[FSDP2] Fixed incorrect tensor meta after `.to(dtype)` #137593

awgu · 2024-10-09T15:15:19Z

Stack from ghstack (oldest at bottom):

This fixes #137522. After a method that changes to module parameters (like .to(torch.float64)), we need to update the DTensorSpec, whose TensorMeta's dtype may have changed.
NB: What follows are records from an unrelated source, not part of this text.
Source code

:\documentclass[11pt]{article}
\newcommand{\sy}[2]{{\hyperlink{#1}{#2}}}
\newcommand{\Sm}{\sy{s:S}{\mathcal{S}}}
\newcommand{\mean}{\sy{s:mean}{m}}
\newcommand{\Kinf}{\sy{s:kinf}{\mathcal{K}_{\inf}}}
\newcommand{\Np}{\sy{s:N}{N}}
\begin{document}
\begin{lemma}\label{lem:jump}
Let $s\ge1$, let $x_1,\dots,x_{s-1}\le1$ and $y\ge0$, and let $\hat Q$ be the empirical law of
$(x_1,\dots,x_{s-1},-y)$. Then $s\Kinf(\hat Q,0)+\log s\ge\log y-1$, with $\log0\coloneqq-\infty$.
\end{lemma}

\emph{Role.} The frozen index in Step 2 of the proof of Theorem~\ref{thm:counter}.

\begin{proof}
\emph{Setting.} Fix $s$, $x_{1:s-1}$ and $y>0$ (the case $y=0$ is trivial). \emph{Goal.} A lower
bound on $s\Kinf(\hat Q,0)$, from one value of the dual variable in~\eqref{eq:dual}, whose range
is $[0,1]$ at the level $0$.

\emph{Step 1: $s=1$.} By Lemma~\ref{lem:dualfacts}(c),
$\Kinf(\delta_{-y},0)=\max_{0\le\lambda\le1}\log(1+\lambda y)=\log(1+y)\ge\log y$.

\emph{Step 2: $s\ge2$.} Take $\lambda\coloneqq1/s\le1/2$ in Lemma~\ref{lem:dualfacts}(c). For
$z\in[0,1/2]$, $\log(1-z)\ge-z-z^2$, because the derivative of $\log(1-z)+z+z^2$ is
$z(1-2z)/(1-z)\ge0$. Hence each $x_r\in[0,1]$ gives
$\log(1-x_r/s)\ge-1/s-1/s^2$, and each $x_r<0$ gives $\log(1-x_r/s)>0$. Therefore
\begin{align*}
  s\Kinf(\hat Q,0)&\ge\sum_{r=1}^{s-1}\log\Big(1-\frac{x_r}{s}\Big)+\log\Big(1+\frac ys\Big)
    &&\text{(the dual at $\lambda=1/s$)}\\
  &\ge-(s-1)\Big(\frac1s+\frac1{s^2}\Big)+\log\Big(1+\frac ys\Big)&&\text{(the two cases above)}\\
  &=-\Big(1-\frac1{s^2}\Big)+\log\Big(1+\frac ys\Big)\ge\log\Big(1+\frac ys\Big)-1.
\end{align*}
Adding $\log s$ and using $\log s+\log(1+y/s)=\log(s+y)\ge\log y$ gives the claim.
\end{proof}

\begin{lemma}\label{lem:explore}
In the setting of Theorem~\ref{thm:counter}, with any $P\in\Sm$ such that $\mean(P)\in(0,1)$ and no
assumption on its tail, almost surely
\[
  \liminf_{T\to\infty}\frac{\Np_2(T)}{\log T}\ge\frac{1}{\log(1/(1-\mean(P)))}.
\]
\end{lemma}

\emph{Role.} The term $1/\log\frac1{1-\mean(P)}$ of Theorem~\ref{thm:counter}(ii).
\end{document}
cc @XilunWu @H-Huang @kwen2501 @wanchaol @fegin @fduwjj @wz337 @wconstab @d4l3k @c-p-i-o

[ghstack-poisoned]

pytorch-bot · 2024-10-09T15:15:23Z

🔗 Helpful Links

🧪 See artifacts and rendered test results at hud.pytorch.org/pr/137593

📄 Preview Python docs built from this PR
📄 Preview C++ docs built from this PR
❓ Need help or want to give feedback on the CI? Visit the bot commands wiki or our office hours

Note: Links to docs will display an error until the docs builds have been completed.

✅ No Failures

As of commit 28daaa3 with merge base d1b87e2 ():
💚 Looks good so far! There are no failures yet. 💚

This comment was automatically generated by Dr. CI and updates every 15 minutes.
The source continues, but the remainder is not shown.